Re: [Apertium-stuff] GSoC: Adopting a language pair: Tur-Tat / Kaz-Tat

Francis Tyers Mon, 26 Mar 2012 00:52:59 -0700

El dl 26 de 03 de 2012 a les 07:08 +0400, en/na Ilnar Salimzyan va
escriure:
> I am sorry for this email to be so long. Honestly, I shortened it
> several times. Consider it to be the first draft of the proposal.


No problem :)

> Dear Apertium mentors,
> 
> my name is Ilnar Salimzyanov (‘selimcan’ on Sourceforge and IRC,
> ‘Ilnar.salimzyan’ on Apertium’s wiki, ‘Ilnar Salimzyan’ on many other
> places).

Hi Ilnar! :D

> 
> My native language is Tatar, I also speak Russian on native level.
> 
> = Reason I am writing =
> 
> I would like to apply for Google Summer of Code and work on adopting
> Turkish-Tatar / Kazakh-Tatar language pair.
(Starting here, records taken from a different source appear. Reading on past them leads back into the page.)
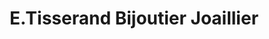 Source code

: ---
title: "E.Tisserand Bijoutier Joaillier"
url: /clermont-lherault/e-tisserand-bijoutier-joaillier/
shop: bijoux
---
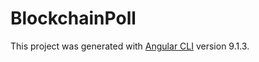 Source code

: # BlockchainPoll

This project was generated with [Angular CLI](https://github.com/angular/angular-cli) version 9.1.3.


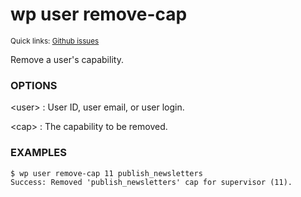 # wp user remove-cap

<small>Quick links: <a href="https://github.com/wp-cli/wp-cli/issues?q=is%3Aopen+label%3Acommand%3Auser-remove-cap+sort%3Aupdated-desc">Github issues</a></small>

Remove a user's capability.

### OPTIONS

&lt;user&gt;
: User ID, user email, or user login.

&lt;cap&gt;
: The capability to be removed.

### EXAMPLES

    $ wp user remove-cap 11 publish_newsletters
    Success: Removed 'publish_newsletters' cap for supervisor (11).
I am writing here to
> discuss my plans, to get some feedback, which would facilitate writing
> my proposal.
> 
> = Who I am / Some background information =
> I am the first year master’s student at the Kazan Federal University,
> studying Applied Linguistics [1].
> 
> I got to know about Apertium first time in 2009, while writing a small
> paper at the university on comparison of available machine translation
> systems. Apertium fascinated me then being open source, showing rapid
> growth and being a good potential starting point for Tatar and other
> Turkic languages (yes, I have thought about them too). I played around
> with lttoolbox dictionary for Tatar (bad idea, I know, but I didn’t
> know about FSTs then and there weren’t any other Turkic languages
> involved). I even managed to model nouns morphotactics using it! :)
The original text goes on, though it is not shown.